To close the cycle, it is, of course, necessary to split the responsibilities among different co-workers and to make each co-worker accountable for working against the general objective within their domain. Every co-worker needs to have their objectives and key results. And, every co-worker needs to be accountable for pushing updates regularly on their achievements. They need to own that their job gets done. This indeed requires clear objectives and regular check-ins. Therefore, ask yourself, how do you steer everyone’s accountability? Do you ask for individual reports every week? Or, do you allocate time in recurrent meetings to check in on progress, blockers, and achievements? No matter what format you use, you need to close this cycle between objectives, jobs to be done, and regular reports. By setting the cadence of reports, you will determine how fast you move.

4. Coordination and autonomy costs

Sound formulations of objectives, responsibilities, and accountability will already help you steer individual performance. However, the more individuals you employ, the more coordination between such individuals will be needed. Everyone has their own interests, procedures, and principles. Without any coordination, autonomy costs will rise tremendously. That means the costs that arise from double work, misinformation, or free-riding behaviors. To reduce such costs, you need to invest in coordination and information tools. Meetings and written reports are already efficient means to coordinate co-workers within a team. However, the larger the organization and the more diversified your activities, the less efficient will such coordination formats be, as you cannot check back with everyone. That’s where only employing professional innovation operating software (OS) reduces coordination costs between teams, regions, and departments.
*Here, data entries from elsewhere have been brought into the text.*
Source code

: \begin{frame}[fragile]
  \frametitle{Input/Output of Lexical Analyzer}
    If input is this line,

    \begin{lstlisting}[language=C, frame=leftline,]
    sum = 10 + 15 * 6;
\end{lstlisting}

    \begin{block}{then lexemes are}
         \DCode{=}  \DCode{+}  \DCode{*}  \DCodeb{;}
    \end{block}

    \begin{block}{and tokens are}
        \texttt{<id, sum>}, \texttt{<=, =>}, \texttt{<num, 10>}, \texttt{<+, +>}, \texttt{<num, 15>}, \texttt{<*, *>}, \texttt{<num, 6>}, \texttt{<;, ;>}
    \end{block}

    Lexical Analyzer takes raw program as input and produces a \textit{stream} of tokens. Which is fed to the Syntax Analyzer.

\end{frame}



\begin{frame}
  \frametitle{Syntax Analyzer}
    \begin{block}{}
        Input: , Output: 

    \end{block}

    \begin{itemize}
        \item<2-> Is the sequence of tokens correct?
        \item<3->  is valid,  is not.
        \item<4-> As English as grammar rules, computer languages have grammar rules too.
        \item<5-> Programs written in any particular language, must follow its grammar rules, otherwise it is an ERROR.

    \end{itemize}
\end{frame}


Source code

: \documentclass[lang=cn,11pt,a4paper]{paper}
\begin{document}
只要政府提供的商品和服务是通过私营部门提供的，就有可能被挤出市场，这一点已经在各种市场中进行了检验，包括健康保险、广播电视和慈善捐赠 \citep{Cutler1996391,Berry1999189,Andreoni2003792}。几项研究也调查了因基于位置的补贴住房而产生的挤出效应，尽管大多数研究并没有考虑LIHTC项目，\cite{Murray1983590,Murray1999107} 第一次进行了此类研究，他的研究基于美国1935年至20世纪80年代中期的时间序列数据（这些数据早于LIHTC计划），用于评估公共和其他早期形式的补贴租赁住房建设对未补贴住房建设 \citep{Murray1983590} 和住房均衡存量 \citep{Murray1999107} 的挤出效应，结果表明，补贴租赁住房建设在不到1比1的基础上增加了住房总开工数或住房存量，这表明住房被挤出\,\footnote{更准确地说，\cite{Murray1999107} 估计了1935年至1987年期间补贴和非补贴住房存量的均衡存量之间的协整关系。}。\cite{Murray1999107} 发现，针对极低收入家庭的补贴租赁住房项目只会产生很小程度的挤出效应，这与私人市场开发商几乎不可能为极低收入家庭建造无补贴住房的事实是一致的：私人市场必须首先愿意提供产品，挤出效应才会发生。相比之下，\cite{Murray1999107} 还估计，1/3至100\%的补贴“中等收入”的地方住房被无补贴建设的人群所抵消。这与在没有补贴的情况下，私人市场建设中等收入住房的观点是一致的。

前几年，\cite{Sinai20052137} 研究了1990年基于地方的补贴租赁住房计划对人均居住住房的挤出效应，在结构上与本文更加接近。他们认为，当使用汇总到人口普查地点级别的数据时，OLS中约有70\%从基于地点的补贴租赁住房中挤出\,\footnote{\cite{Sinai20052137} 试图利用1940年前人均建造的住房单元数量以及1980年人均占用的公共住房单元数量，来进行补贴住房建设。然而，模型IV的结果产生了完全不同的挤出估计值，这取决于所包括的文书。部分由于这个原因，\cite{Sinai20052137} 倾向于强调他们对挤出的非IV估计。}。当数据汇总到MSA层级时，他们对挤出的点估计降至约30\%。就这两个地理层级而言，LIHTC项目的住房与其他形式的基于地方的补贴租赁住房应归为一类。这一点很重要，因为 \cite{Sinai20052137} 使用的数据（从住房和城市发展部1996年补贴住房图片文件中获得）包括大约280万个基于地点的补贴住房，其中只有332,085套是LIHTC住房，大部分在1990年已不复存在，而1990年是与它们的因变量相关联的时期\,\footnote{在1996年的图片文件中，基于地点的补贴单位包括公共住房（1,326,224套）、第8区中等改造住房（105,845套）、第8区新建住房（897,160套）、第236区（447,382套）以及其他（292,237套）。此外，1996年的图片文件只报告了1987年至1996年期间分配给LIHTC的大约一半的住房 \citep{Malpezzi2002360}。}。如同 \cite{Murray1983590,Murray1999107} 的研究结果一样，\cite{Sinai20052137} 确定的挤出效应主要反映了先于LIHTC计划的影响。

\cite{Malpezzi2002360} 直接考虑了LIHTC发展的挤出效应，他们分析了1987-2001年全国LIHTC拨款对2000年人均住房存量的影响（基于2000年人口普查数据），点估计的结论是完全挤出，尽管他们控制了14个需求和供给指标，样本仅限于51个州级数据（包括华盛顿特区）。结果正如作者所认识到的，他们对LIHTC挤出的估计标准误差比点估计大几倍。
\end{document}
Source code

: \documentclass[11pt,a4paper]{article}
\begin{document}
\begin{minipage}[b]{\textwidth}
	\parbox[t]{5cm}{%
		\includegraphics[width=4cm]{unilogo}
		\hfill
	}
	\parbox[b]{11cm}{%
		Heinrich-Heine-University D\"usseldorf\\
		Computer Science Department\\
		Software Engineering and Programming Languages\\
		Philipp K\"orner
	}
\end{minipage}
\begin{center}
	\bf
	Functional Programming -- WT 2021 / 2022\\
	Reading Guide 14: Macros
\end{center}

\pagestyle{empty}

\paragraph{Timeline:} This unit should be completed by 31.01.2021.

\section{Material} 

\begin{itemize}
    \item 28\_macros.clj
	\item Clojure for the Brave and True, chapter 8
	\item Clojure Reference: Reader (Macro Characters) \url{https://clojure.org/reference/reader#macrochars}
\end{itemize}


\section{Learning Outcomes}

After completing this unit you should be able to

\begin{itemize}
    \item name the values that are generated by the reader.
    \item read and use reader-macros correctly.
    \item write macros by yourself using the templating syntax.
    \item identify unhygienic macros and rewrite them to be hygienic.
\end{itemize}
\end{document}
Elevating your teams’ performance

Taken together, the key benefit of innovation governance is helping you close the cycle between objectives, responsibilities, accountability, and coordination. How good are you at closing the cycle? Does every building block reinforce the other? If not, you can download our template and start mapping your aspired innovation governance today.

Free Template of the ITONICS Innovation Governance Framework

 

ITONICS House of Innovation Governance

House of Innovation Governance

 

If you are already having this transparency and a closing cycle, the reason for low performance is most probably the execution. The building blocks might not have been linked, made sense of, and arranged in a way that your innovation governance comes to life fully. To leverage the full potential, you need the right tools to translate the concept into team routines. Employing an innovation OS does this translation job for you. Within an innovation OS, you will gain the necessary transparency to understand who is responsible and accountable for what, how have key results and portfolios developed over time, and how well your teams’ activities complement each other. It will be your one-stop shop for everything innovation in your organization and the right tool for executing your innovation governance and elevating your teams’ performance.

Conclusion

Executives who want to join the competitive race of innovation leaders must begin with a commitment to making innovation a fundamental aspect of the organization's growth strategy and future success and not as a fortunate accident. This entails placing innovation at the heart of their objectives, aligning their resources, and pushing themselves and their teams accountable for key results. Regardless of the industry or the organization's size, innovation drives business growth, and innovation driven by a good governance model keeps your organization on a competitive edge.